Hacía más de veinte años que había desaparecido, junto a toda su familia, un niño tibetano de cuatro años, identificado pocos días antes como el nuevo Panchen Lama.
Durante cientos de años, el Panchen Lama había ayudado a identificar al siguiente Dalai Lama. El gobierno chino mantenía su postura oficial de que el niño estaba vivo y sano, y trabajaba en Pekín como ingeniero, pero extraoficialmente casi todos daban por supuesto que le habían matado. Pocos alimentaban la esperanza de que reapareciese algún día.
Los dos amigos recorrieron en silencio las últimas manzanas que les separaban del Instituto de Artes de Nanjing, donde ambos eran alumnos de posgrado y profesores ayudantes.
A la entrada del edificio, Xien se despidió de Cali con un beso en la mejilla.
—¿Nos vemos mañana?
Ella asintió.
Xie la cogió con suavidad del brazo y le dijo en voz baja, pero con determinación:
—Ya sé lo afectada que estás, pero no le cuentes a nadie lo que has visto, por favor. Es peligroso, y yo no quiero que te pase nada.
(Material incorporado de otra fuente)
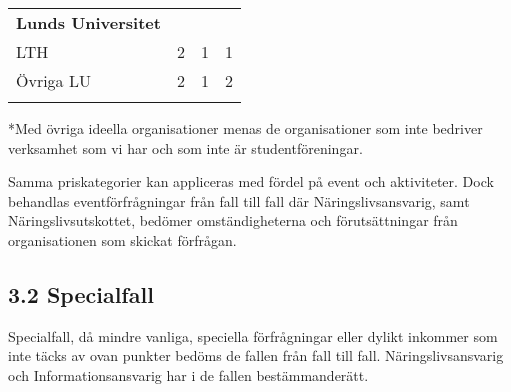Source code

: \documentclass{dsekkallelse}
\begin{document}
\begin{table}[]
\begin{tabular}{@{}lccc@{}}
        \addlinespace
        \midrule
        \addlinespace
        \textbf{Lunds Universitet}         &                               &                                                                                               &                                                                                   \\
        \addlinespace
        \cmidrule{1-1}
        LTH                                & 2                             & 1                                                                                             & 1                                                                                 \\
        Övriga LU                          & 2                             & 1                                                                                             & 2                                                                                 \\
        \addlinespace
        \bottomrule
    \end{tabular}
\end{table}



*Med övriga ideella organisationer menas de organisationer som inte bedriver verksamhet  som vi har och som inte är studentföreningar.

Samma priskategorier kan appliceras med fördel på event och aktiviteter. Dock behandlas eventförfrågningar från fall till fall där Näringslivsansvarig, samt Näringslivsutskottet, bedömer omständigheterna och förutsättningar från organisationen som  skickat förfrågan.

\subsection{3.2 Specialfall}
Specialfall, då mindre vanliga, speciella förfrågningar eller dylikt inkommer som inte täcks av  ovan punkter bedöms de fallen från fall till fall. Näringslivsansvarig och Informationsansvarig har i de fallen bestämmanderätt.
\end{document}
—Ojalá fueras un poco valiente.
Xie habría querido decir muchas cosas. Entre todos los sacrificios que se le pedían, ninguno le dolía tanto como no poder explicarle a Cali la verdad.
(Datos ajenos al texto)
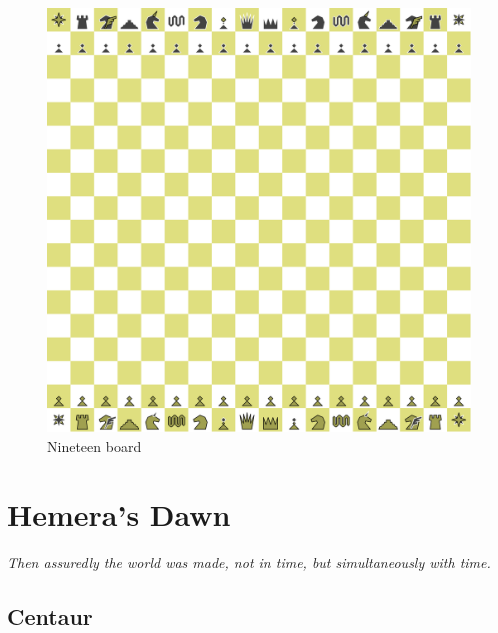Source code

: \documentclass[a5paper,12pt,draft]{book} %
\begin{document}
\noindent
\begin{figure}[h]
\includegraphics[width=1.0\textwidth, keepaspectratio=true]{../gfx/boards/12_nineteen.png}
\caption{Nineteen board}
\label{fig:nineteen}
\end{figure}

\clearpage

\chapter*{Hemera's Dawn}

\begin{flushright}
\parbox{0.8\textwidth}{
\emph{Then assuredly the world was made, not in time, but simultaneously with time. \\
 } }
\end{flushright}

\section*{Centaur}
\end{document}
—Necesito que no te pase nada —repitió.
Cementerio de Sleepy Hollow, Nueva York
9.30 h
Jac se quedó impactada al ver a su hermano en la puerta. El viaje desde la rue des Saints-Pères de París hasta un mausoleo de piedra caliza de un cementerio a cincuenta kilómetros de Nueva York era muy largo.
—Me has asustado —dijo, en vez de manifestar cuánto se alegraba de que hubiera venido.
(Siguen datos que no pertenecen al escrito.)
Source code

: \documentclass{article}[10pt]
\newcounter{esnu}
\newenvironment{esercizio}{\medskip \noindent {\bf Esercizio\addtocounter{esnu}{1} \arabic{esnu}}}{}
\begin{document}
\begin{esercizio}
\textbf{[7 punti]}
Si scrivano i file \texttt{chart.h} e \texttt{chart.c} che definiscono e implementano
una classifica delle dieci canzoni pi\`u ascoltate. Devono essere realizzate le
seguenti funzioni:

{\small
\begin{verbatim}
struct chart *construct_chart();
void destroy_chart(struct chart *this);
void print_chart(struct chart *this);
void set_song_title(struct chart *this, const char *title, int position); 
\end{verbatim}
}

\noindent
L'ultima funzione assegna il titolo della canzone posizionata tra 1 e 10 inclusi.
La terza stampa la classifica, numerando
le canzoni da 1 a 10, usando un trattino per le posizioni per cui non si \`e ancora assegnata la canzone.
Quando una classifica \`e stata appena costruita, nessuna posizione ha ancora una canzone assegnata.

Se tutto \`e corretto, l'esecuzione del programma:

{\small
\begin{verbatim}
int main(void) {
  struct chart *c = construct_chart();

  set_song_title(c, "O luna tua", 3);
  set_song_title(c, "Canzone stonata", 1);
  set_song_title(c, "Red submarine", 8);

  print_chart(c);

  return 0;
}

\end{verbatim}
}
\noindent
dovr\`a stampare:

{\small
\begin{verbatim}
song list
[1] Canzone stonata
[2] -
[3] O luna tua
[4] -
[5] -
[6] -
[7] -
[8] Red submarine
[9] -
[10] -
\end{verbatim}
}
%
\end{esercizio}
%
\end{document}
—Lo siento —dijo Robbie al entrar, sonriéndole a pesar de la acogida.
El agua caía a gotas del espléndido manojo de ramas de manzano en flor que sostenía con su brazo izquierdo, y a chorros del paraguas de nudoso mango que había sido del abuelo de los dos. A pesar de la lluvia, Robbie llevaba los zapatos de piel a medida que eran su sello distintivo. El hermano de Jac mostraba siempre un gran esmero en el vestir, pero no daba importancia a las prendas que llevaba. Jac siempre había envidiado su desenvoltura; ella, que a menudo se sentía como si viviese en cuerpo ajeno…
Robbie tenía los ojos como Jac, almendrados y de color verde claro; también se parecía a ella en lo ovalado del rostro, y en el pelo ondulado de color caoba (aunque él se hacía una coleta). En su oreja izquierda relucía una esmeralda, y se veían brillar gotas de lluvia en los anillos de platino que llevaba en casi todos los dedos, salvo en los pulgares. Cuando Robbie entraba en una sala, siempre ocurría algo mágico. La luz reparaba en su presencia, y el aire se cargaba de nuevos olores.
Casi nunca se habían peleado, hasta hacía unos meses. Jac aún se acordaba de la discusión que habían tenido tres días antes por teléfono, la peor hasta la fecha. Observó a su hermano, cuya presencia llenaba el pequeño recinto. Al ver que sus labios seguían sonriendo, supo que ya no pensaba en la pelea. Solo se le veía silenciosamente complacido de verla.
Esperó a que dijera algo más, pero Robbie era como su padre: prefería la comunicación gestual a la verbal, cosa que a veces fastidiaba tanto a Jac como lo había hecho a Audrey. Lanzó una mirada al banco de mármol. La aparición ya no estaba. ¿La habría ahuyentado Robbie? Volvió a mirar a su hermano.
Siempre le había dado rabia que de los dos el guapo fuera Robbie, y ella meramente bien parecida. Tenían facciones similares, pero las de él eran demasiado refinadas para un hombre, y Jac tenía la sensación de que las suyas eran ligeramente demasiado rudas para una mujer. Mirarle era como hacerlo en un espejo misterioso, y ver una versión distinta de sí misma. Pensó que la androginia de ambos les daba una proximidad de la que carecían la mayoría de los hermanos y hermanas. También su tragedia común.
—Me sorprende que hayas venido —dijo finalmente. En vez de alegrarse de la presencia de Robbie, sentía rencor porque la hubiera dejado venir sola tantas veces—. ¿No me dices tú siempre que no hay que celebrar el aniversario de ninguna muerte? ¿Y que ni siquiera te crees que mamá esté muerta de verdad?